─── THE DATA

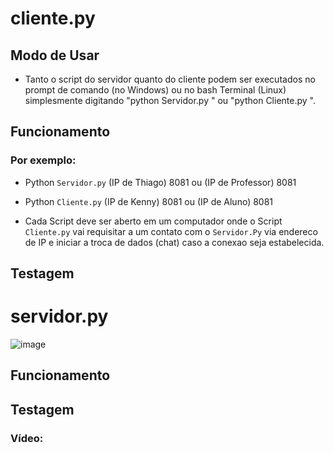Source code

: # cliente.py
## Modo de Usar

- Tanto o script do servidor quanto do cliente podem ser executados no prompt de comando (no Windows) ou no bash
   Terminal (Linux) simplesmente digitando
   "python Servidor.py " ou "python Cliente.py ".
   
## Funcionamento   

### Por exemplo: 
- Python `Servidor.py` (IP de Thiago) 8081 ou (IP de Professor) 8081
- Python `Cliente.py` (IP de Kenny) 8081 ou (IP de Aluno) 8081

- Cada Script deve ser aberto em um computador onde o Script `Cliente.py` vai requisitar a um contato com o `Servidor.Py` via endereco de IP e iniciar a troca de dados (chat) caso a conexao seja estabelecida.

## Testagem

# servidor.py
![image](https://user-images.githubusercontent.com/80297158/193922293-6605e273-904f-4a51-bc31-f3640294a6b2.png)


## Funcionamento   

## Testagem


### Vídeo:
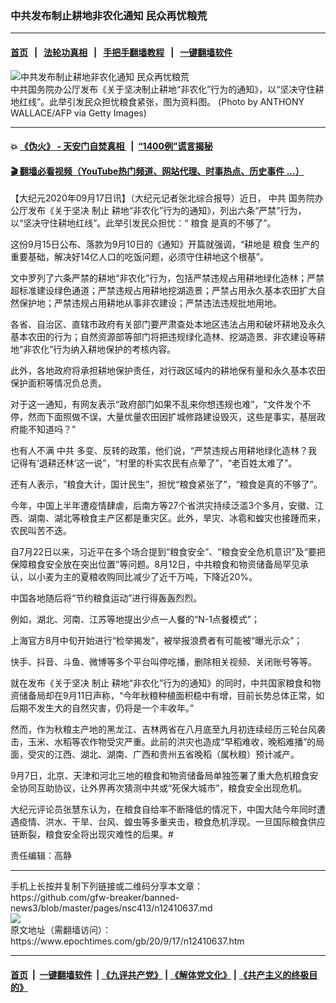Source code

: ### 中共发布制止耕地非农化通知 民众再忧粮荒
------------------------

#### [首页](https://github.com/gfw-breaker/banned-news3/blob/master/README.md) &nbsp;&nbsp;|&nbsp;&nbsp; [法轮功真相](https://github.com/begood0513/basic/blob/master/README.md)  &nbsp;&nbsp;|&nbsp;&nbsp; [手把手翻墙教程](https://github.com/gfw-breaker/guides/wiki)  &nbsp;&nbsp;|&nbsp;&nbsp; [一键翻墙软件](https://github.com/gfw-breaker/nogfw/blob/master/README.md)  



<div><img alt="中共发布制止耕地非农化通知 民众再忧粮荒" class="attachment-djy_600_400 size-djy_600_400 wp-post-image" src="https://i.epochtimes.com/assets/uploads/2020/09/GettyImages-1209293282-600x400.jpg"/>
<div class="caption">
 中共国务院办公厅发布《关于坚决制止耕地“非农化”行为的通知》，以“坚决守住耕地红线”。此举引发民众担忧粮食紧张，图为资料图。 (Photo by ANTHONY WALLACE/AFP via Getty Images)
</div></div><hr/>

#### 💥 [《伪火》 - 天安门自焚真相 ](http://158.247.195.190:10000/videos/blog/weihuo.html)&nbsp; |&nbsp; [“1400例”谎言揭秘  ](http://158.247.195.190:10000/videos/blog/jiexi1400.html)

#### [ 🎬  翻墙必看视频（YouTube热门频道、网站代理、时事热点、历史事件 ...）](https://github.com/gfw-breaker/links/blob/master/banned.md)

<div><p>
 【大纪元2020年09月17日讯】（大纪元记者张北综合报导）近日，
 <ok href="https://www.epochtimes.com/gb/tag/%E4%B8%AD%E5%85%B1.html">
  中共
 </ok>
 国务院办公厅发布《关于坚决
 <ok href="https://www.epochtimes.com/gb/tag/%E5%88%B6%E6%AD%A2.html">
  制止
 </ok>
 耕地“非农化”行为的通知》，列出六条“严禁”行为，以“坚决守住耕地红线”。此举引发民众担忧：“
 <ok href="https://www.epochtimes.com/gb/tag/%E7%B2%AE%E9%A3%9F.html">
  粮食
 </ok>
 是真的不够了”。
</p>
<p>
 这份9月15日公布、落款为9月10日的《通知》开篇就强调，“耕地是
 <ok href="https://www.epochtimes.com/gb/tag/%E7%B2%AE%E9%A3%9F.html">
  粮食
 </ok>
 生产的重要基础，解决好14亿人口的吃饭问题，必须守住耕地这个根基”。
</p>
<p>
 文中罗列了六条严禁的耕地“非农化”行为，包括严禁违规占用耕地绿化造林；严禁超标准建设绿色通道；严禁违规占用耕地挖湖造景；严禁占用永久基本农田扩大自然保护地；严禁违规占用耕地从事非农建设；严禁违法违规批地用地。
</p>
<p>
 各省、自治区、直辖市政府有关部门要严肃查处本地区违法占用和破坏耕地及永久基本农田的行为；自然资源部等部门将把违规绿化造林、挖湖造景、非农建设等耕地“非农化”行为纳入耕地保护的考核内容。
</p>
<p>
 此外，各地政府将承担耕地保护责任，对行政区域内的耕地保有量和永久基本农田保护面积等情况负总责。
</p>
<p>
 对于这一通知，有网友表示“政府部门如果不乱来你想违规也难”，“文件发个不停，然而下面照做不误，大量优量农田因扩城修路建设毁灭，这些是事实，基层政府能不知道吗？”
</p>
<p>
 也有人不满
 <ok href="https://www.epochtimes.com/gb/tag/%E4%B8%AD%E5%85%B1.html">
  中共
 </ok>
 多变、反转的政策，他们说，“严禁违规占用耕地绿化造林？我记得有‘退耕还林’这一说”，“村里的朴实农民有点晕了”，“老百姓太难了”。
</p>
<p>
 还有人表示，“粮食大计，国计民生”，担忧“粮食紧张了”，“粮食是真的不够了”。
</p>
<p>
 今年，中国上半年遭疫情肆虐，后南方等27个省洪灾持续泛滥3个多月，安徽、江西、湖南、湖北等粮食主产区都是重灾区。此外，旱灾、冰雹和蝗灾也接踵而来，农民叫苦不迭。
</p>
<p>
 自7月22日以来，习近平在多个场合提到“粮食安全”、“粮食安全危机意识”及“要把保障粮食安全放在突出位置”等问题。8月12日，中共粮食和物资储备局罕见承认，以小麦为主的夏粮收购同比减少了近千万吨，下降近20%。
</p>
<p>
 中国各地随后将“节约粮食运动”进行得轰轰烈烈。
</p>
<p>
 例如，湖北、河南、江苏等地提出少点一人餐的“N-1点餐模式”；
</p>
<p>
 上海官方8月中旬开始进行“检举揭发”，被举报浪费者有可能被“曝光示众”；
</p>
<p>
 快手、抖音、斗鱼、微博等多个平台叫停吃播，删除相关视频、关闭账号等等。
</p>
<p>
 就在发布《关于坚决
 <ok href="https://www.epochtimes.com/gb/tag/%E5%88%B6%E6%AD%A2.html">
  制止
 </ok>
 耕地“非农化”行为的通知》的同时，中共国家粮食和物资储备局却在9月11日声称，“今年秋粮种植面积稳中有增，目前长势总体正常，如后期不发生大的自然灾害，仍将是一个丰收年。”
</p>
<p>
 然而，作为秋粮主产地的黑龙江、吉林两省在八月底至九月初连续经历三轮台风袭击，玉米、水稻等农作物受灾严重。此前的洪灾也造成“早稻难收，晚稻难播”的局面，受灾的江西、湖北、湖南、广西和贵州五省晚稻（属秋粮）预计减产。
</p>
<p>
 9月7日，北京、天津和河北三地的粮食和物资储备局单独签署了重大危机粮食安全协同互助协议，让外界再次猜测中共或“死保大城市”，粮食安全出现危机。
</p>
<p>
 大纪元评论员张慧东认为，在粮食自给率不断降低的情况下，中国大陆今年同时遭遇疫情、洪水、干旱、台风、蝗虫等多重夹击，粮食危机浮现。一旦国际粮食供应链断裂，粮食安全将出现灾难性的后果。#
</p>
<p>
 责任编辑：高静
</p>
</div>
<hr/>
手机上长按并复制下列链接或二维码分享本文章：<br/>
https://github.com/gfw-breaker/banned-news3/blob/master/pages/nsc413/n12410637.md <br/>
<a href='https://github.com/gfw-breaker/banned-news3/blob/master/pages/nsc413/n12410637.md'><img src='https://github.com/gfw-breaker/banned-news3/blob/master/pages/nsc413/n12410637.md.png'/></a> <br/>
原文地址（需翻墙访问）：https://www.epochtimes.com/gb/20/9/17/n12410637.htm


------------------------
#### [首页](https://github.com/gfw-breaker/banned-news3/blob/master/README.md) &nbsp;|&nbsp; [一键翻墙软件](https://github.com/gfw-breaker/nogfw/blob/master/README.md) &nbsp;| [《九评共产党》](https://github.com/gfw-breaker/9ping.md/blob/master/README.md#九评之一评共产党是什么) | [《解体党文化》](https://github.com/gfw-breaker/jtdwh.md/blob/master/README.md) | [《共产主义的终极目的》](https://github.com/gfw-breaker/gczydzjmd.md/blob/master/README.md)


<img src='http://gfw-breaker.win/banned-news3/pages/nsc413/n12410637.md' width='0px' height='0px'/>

──────
─── THE DATA

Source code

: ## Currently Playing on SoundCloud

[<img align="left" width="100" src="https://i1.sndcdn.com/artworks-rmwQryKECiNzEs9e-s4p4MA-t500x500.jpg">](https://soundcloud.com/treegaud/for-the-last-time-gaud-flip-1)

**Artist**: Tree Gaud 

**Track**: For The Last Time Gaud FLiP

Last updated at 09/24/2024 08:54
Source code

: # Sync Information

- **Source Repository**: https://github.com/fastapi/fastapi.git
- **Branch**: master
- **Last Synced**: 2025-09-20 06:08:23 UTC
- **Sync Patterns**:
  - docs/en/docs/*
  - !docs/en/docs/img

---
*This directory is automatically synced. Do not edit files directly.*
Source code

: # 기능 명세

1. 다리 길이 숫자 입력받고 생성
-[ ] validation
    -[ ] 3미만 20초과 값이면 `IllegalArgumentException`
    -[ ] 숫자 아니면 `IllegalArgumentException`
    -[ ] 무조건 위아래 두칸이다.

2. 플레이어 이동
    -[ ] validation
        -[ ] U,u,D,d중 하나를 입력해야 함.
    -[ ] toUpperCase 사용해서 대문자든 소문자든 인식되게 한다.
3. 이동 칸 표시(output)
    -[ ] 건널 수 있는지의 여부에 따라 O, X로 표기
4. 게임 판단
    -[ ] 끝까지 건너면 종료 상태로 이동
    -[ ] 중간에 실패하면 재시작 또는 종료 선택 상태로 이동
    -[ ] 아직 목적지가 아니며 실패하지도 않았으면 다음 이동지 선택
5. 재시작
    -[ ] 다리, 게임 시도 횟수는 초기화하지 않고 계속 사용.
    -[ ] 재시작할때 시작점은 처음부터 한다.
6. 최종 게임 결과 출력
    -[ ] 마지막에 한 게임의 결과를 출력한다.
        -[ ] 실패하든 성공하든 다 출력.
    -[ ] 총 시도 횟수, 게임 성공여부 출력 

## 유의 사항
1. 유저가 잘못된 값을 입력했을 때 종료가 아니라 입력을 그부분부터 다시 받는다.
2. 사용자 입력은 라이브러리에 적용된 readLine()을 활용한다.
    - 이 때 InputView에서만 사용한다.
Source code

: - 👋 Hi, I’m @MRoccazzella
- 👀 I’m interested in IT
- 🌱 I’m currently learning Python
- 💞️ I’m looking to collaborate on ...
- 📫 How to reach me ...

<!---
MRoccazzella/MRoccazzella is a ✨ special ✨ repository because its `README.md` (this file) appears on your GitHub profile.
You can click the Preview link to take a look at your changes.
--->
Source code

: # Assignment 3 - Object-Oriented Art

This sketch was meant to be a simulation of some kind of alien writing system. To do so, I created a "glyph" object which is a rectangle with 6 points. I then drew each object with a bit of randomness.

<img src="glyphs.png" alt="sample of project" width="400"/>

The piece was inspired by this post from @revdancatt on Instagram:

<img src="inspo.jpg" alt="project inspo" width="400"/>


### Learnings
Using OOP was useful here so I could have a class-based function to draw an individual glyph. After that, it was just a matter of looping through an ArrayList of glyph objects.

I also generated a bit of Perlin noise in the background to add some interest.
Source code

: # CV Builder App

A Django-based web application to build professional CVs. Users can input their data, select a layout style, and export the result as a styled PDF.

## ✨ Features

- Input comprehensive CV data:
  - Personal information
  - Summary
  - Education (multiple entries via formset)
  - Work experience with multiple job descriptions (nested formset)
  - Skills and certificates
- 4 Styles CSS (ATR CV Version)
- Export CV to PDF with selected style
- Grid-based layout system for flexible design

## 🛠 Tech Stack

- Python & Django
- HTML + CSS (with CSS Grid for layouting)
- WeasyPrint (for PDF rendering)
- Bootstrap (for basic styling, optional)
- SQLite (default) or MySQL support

──────

• [THE PROBLEM]
State how many lines in the records above contain the word "breaker". Write the number alone.

• [FINISHED EXERCISE]
6